Activity.
Which lines of the data below contain "must"? Please show them all.

Task data.

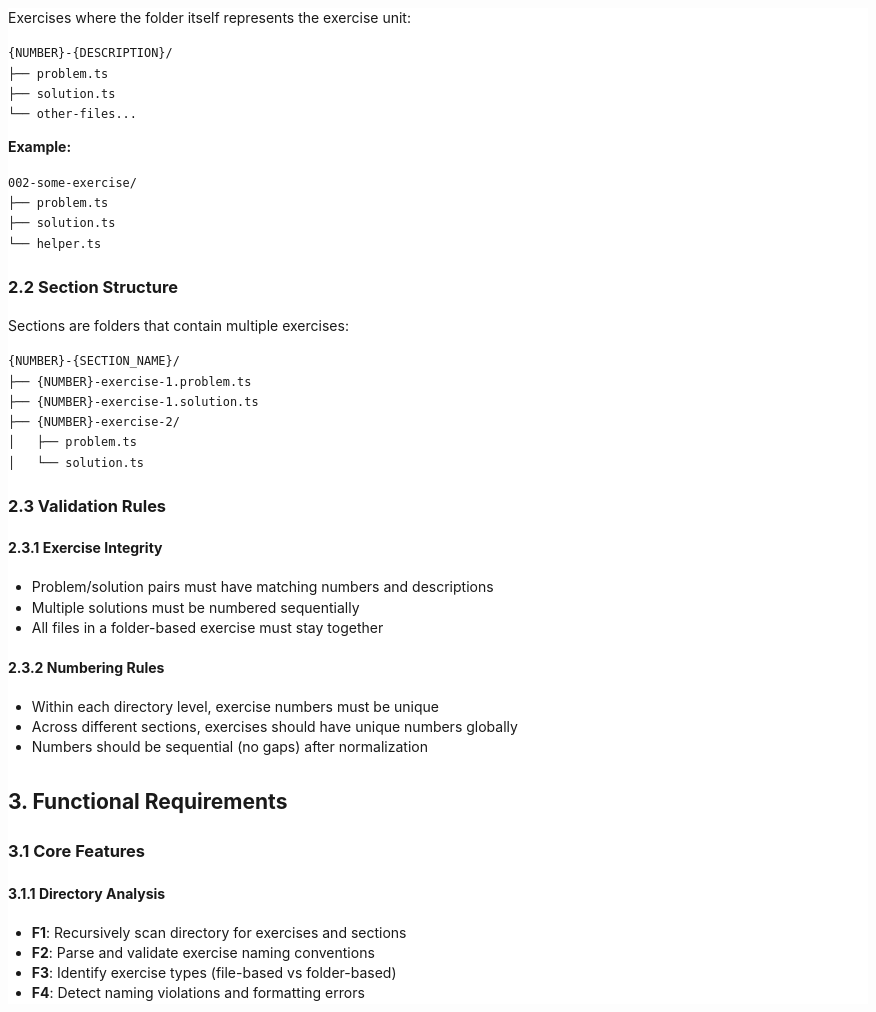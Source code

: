 Exercises where the folder itself represents the exercise unit:

```
{NUMBER}-{DESCRIPTION}/
├── problem.ts
├── solution.ts
└── other-files...
```

**Example:**

```
002-some-exercise/
├── problem.ts
├── solution.ts
└── helper.ts
```

### 2.2 Section Structure

Sections are folders that contain multiple exercises:

```
{NUMBER}-{SECTION_NAME}/
├── {NUMBER}-exercise-1.problem.ts
├── {NUMBER}-exercise-1.solution.ts
├── {NUMBER}-exercise-2/
│   ├── problem.ts
│   └── solution.ts
```

### 2.3 Validation Rules

#### 2.3.1 Exercise Integrity

- Problem/solution pairs must have matching numbers and descriptions
- Multiple solutions must be numbered sequentially
- All files in a folder-based exercise must stay together

#### 2.3.2 Numbering Rules

- Within each directory level, exercise numbers must be unique
- Across different sections, exercises should have unique numbers globally
- Numbers should be sequential (no gaps) after normalization

## 3. Functional Requirements

### 3.1 Core Features

#### 3.1.1 Directory Analysis

- **F1**: Recursively scan directory for exercises and sections
- **F2**: Parse and validate exercise naming conventions
- **F3**: Identify exercise types (file-based vs folder-based)
- **F4**: Detect naming violations and formatting errors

Result.
- Problem/solution pairs must have matching numbers and descriptions
- Multiple solutions must be numbered sequentially
- All files in a folder-based exercise must stay together
- Within each directory level, exercise numbers must be unique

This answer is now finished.